The immigrant, Raphael Lemkin, a legal expert and linguist who died
in 1959 at 58, had fought since 1933 to make genocide, which he
first labeled a "crime of barbarity," a recognized and punishable
international offense. The convention, adopted in December 1948,
came into force in 1951. The United States did not ratify it until
1988, in the waning days of the second Reagan administration.

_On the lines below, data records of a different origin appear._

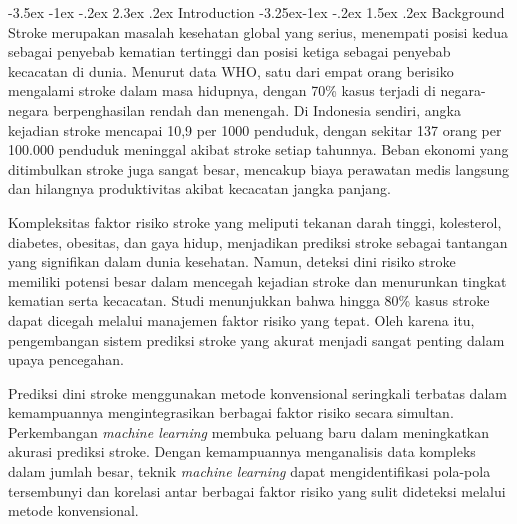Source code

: \documentclass[10pt]{article}
\makeatletter
\renewcommand\section{\@startsection{section}{1}{\z@}%
  {-3.5ex \@plus -1ex \@minus -.2ex}%
  {2.3ex \@plus.2ex}%
  {\normalfont\normalsize\bfseries}}
\renewcommand\subsection{\@startsection{subsection}{2}{\z@}%
  {-3.25ex\@plus -1ex \@minus -.2ex}%
  {1.5ex \@plus .2ex}%
  {\normalfont\itshape\normalsize}}
\makeatother
\begin{document}

\begin{multicols}{2}
    \setlength{\columnsep}{0.4pt} %
    \raggedcolumns%
    \sloppy

    \section{Introduction}
    \subsection{Background}
    Stroke merupakan masalah kesehatan global yang serius, menempati posisi kedua
    sebagai penyebab kematian tertinggi dan posisi ketiga sebagai penyebab
    kecacatan di dunia. Menurut data WHO, satu dari empat orang berisiko mengalami
    stroke dalam masa hidupnya, dengan 70\% kasus terjadi di negara-negara
    berpenghasilan rendah dan menengah\cite{who2024stroke}. Di Indonesia sendiri,
    angka kejadian stroke mencapai 10,9 per 1000 penduduk, dengan sekitar 137 orang
    per 100.000 penduduk meninggal akibat stroke setiap
    tahunnya\cite{kemenkes2023stroke}. Beban ekonomi yang ditimbulkan stroke juga
    sangat besar, mencakup biaya perawatan medis langsung dan hilangnya
    produktivitas akibat kecacatan jangka panjang.

    Kompleksitas faktor risiko stroke yang meliputi tekanan darah tinggi,
    kolesterol, diabetes, obesitas, dan gaya hidup, menjadikan prediksi stroke
    sebagai tantangan yang signifikan dalam dunia kesehatan\cite{boehme2017stroke}.
    Namun, deteksi dini risiko stroke memiliki potensi besar dalam mencegah
    kejadian stroke dan menurunkan tingkat kematian serta kecacatan. Studi
    menunjukkan bahwa hingga 80\% kasus stroke dapat dicegah melalui manajemen
    faktor risiko yang tepat\cite{strokepreventionstudy2022}. Oleh karena itu,
    pengembangan sistem prediksi stroke yang akurat menjadi sangat penting dalam
    upaya pencegahan.

    Prediksi dini stroke menggunakan metode konvensional seringkali terbatas dalam
    kemampuannya mengintegrasikan berbagai faktor risiko secara simultan.
    Perkembangan \textit{machine learning} membuka peluang baru dalam meningkatkan
    akurasi prediksi stroke. Dengan kemampuannya menganalisis data kompleks dalam
    jumlah besar, teknik \textit{machine learning} dapat mengidentifikasi pola-pola
    tersembunyi dan korelasi antar berbagai faktor risiko yang sulit dideteksi
    melalui metode konvensional.


\end{multicols}
\end{document}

Felice Gaer, director of the Jacob Blaustein Center for the
Advancement of Human Rights, the organization honoring Mr. Lemkin,
said that although 132 countries had now ratified the convention,
and genocide is regarded universally as the worst of offenses, a
number of countries where mass crimes against ethnic or religious
groups have been committed in recent decades have not adhered to
the agreement. Among them are Indonesia, Nigeria, Sierra Leone and
Sudan. Overall, most African countries and more than half a dozen
Latin American and Caribbean nations have not ratified the
convention.
On Wednesday at the United Nations, the Clinton administration's
ambassador for war crimes, David Scheffer, and Secretary General
Kofi Annan's wife, Nane Annan, are to speak at the event focusing
on Mr. Lemkin's legacy. (Mr. Annan left Monday night for the
Middle East.) Mr. Scheffer was the chief American negotiator in
the establishment of the International Criminal Court, which will
give a legal home for prosecution of genocide, war crimes and
crimes against humanity.
The treaty establishing the court was signed by Mr. Scheffer on
behalf of the United States on Dec. 31, but the Clinton White
House did not try to fight for its adoption in a hostile Congress
and against the strong objections of the Pentagon, which wants a
guarantee that no American will ever be tried.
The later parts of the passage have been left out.